All of which leads us to the Fed, which next weighs in on Groundhog Day Eve. It will be an interesting week, what with virtually all the Big Tech firms reporting, the January Jobs report and the Pro Bowl (which in a singular sign of the times, will take the form of a flag football game).
But it’s 10 days away, and, in the meanwhile, the investors have weighed in, now projecting with >99% confidence a mere 25 bp hike, taking the Fed Effective rate to the threshold of 5%. I would not quibble with this confidence, but what they’re thinking about the rest of the year remains a mystery. Inflation may be on its way to hibernation. Or not. The much-feared, looming Recession may fail to materialize. Or may come.
I don’t, on the whole, believe that they have an identified strategy at this point. Might be that’s for the best because there’s a lot of imponderables in play.
We also face the melodrama of debt ceiling expansion – one of the silliest exercises on the planet insofar as the outcome is inevitable. We WILL raise it. And keep borrowing. And spending. And be compelled to endure a great deal of smack talk along the way.
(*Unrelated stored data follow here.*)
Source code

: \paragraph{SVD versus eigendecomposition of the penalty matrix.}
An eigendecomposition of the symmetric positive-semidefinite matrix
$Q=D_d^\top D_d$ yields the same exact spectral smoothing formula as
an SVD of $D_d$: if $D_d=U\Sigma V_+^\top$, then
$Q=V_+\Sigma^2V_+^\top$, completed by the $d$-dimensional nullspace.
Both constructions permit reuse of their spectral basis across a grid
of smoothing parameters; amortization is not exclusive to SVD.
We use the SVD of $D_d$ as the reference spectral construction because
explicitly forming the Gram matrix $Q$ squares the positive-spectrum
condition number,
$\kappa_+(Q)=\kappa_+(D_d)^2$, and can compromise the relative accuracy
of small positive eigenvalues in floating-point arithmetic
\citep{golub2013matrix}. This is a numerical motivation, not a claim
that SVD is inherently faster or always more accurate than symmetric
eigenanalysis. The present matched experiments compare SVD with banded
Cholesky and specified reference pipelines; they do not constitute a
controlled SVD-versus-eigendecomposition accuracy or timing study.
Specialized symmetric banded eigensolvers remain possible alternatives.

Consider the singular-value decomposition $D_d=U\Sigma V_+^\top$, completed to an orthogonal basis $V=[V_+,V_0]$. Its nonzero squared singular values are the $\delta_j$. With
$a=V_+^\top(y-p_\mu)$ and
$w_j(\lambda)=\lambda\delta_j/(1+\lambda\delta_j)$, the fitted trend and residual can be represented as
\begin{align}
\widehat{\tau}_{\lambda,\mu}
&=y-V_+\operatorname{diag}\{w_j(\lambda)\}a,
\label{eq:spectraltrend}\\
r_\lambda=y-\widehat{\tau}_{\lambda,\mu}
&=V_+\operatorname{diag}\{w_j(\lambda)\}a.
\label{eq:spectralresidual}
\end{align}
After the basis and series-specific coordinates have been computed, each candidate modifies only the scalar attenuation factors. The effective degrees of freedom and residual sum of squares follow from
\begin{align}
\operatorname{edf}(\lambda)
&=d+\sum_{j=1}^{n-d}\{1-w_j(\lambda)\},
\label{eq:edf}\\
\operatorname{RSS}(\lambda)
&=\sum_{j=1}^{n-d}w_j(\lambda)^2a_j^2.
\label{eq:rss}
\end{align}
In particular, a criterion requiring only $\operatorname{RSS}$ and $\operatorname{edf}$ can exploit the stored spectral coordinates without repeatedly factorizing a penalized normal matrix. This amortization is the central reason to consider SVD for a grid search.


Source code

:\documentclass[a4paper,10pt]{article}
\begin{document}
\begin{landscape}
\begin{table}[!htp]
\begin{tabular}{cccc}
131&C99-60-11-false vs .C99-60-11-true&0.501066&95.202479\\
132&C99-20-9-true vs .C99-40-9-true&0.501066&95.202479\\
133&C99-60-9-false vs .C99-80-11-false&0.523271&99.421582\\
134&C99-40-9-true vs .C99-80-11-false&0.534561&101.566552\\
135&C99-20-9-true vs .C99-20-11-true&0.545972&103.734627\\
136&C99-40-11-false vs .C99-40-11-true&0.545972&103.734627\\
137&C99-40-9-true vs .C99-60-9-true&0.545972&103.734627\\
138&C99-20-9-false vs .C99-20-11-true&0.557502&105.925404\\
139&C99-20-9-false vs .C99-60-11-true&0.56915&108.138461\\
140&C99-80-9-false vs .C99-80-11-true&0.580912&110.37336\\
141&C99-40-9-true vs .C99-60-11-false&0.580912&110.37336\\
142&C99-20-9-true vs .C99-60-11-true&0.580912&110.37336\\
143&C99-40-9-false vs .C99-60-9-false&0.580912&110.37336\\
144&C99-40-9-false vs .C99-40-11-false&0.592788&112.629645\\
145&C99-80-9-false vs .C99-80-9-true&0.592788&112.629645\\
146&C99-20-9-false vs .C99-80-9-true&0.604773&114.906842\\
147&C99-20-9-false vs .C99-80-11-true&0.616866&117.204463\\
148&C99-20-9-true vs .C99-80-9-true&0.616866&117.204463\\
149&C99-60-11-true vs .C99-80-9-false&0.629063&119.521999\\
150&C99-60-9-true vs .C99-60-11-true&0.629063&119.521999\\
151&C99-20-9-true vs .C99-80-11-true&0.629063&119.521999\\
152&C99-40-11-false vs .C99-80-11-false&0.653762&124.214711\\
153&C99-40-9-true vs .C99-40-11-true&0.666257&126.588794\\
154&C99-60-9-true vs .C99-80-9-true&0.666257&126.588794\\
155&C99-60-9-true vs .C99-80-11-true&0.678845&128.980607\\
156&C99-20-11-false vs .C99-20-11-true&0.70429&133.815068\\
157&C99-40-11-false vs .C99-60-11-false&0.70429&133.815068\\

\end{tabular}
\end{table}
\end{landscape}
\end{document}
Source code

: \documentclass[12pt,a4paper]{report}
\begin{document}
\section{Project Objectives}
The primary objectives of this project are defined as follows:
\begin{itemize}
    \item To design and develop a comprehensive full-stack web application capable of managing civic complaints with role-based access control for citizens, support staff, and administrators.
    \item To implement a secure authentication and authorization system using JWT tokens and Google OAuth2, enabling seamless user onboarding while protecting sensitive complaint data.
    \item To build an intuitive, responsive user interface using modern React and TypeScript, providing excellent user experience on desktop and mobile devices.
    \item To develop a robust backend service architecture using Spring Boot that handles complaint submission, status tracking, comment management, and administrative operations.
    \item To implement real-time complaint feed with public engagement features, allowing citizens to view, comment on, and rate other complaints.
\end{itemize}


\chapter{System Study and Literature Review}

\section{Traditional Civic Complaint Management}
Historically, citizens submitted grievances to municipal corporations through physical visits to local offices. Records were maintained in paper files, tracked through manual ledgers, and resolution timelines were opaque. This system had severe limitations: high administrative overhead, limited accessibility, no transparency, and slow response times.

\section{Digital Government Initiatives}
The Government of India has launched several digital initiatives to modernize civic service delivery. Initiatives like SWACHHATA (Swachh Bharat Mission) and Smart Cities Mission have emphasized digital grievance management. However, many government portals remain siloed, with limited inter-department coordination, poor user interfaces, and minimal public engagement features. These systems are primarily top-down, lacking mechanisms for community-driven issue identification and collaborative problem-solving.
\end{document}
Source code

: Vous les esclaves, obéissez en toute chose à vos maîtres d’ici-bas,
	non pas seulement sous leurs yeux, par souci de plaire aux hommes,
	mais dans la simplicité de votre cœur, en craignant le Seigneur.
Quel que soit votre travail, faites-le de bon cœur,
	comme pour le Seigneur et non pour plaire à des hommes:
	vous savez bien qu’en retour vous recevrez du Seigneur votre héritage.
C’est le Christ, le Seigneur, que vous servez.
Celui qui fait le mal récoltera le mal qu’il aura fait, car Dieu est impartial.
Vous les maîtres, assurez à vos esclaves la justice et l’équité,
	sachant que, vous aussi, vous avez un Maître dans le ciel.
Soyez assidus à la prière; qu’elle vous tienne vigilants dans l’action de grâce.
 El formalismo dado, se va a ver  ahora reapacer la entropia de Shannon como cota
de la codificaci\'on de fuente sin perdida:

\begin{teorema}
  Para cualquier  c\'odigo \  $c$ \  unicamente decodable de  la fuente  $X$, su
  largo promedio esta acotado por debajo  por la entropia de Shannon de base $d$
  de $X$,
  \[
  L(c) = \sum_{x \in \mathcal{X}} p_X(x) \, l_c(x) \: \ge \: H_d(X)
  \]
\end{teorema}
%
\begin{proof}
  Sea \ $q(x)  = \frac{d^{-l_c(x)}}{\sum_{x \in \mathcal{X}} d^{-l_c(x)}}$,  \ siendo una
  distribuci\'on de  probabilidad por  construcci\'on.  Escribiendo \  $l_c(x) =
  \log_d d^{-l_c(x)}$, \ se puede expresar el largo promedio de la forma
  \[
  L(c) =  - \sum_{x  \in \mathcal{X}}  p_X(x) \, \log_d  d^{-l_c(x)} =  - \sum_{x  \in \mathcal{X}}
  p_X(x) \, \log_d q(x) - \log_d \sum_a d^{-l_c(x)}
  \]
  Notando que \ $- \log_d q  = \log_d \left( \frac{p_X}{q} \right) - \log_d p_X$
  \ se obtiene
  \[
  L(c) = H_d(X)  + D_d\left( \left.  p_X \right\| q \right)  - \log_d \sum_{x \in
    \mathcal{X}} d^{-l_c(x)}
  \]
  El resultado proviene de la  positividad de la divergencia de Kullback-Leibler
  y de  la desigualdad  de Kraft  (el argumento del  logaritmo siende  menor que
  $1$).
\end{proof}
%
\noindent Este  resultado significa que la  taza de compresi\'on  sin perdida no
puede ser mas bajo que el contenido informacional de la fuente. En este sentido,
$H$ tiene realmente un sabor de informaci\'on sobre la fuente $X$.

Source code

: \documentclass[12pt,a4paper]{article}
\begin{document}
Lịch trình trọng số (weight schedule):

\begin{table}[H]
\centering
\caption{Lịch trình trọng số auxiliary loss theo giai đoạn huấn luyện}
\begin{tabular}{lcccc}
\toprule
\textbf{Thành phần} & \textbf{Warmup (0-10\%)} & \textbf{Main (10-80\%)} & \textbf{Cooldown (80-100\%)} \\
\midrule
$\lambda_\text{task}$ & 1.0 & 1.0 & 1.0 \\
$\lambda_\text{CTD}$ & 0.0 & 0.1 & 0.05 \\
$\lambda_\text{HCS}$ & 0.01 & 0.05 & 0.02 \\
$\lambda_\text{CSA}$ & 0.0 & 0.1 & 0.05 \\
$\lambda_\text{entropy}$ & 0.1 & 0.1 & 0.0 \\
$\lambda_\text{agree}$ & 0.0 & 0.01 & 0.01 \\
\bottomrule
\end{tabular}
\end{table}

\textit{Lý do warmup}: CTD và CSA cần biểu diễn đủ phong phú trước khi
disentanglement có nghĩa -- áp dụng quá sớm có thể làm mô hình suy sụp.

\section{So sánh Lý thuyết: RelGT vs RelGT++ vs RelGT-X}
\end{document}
For the immediate future, though, I believe it best to train our foci on Earnings, if, for no other reason, because this is where the data flows are most opaque. The Economy is neither surging nor collapsing. The Fed will keep hiking, but probably at a gentler cadence. Corporate Revenues, Profit Margins, and prospects, by contrast, are somewhat inscrutable.
I do suspect that rock and rollers from the Golden Age will continue to expire. In fact, I’m pretty sure of it. They were, as Croz crooned, a long time coming and will be a long time gone.
He made his bones in a magnificent Triad spawned from The Byrds, The Buffalo Springfield and The Hollies. They made a couple of great records and then hung around – for decades, half-heartedly seeking to recapture a magic that eluded them throughout.
No matter, I reckon. They were once three. And so were we. And so will we be again, in a dawn that appears to be a long, long, long time before it emerges, anew, on a distant shore.